Although Priscila recognizes she could have lost the fight even if she didn’t hurt herself in the first round, she claims there could’ve been at least a fighting chance without it.
““I could have lost anyway, but it would have been a war,” Cachoeira said. “I’m sure it would have been different, because everything that happened there was exactly what I’d trained for. But I didn’t have a knee to finish my movements. So what did I do? I just defended myself.”
Even though many pundits were eager to put the blame on referee’s Mario Yamasaki inability to stop the fight any sooner once Cachoeira started taking too many shots, Priscila does not believe she was ever fully out of the fight.
““Every time Mario yelled, ‘If you don’t move, I’ll end the fight.’ I found a way to move and show I was still in the fight. Because the true warrior will never quit. That’s what happened.”

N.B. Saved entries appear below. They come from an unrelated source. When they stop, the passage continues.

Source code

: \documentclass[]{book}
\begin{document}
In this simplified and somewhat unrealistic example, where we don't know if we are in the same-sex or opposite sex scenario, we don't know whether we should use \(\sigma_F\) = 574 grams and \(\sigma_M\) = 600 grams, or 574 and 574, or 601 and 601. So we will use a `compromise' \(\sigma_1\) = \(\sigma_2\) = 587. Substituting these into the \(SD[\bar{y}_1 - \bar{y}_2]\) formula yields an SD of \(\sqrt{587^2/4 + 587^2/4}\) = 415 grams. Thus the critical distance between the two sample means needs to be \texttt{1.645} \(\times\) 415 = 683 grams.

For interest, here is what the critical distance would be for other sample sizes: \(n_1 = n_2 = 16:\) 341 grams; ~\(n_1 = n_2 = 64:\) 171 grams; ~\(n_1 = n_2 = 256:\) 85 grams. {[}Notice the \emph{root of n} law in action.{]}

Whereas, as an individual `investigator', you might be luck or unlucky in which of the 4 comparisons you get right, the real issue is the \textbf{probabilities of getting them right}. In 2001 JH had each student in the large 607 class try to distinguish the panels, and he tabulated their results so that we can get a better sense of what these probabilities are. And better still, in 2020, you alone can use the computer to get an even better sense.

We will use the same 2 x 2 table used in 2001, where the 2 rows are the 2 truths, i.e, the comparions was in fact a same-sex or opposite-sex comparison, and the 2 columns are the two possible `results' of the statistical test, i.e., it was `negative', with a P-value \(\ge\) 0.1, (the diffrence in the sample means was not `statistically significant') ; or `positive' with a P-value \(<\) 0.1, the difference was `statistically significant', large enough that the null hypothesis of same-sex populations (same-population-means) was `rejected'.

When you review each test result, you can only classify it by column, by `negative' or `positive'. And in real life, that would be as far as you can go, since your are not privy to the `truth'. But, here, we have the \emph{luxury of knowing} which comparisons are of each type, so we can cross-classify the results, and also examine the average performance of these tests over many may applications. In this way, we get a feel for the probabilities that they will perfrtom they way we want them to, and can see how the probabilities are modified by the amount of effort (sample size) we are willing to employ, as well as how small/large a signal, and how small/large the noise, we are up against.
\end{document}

Now, thinking of getting her career back on track, Priscila does not rule out a potential rematch with Valentina Shevchenko in the future. But first, she would like to climb up the division before taking on ‘Bullet’ again.
“I’m sure I’ll be back and I’ll even ask for the rematch,” Cachoeira said. “I want to do a few fights first. Before the rematch, I want to return and do my real UFC debut. My comeback will be my actual debut, because I will be at 100 percent an able to show what I’m capable of. After I do two or three fights, I’ll ask for a rematch, that’s for sure. I’m recovering to show the world who’s the real ‘Pedrita.’”
Priscila Cachoeira (8-1) was undefeated until her UFC debut. She had eight wins in the Brazilian regional circuit, four of which she won by way of knockout.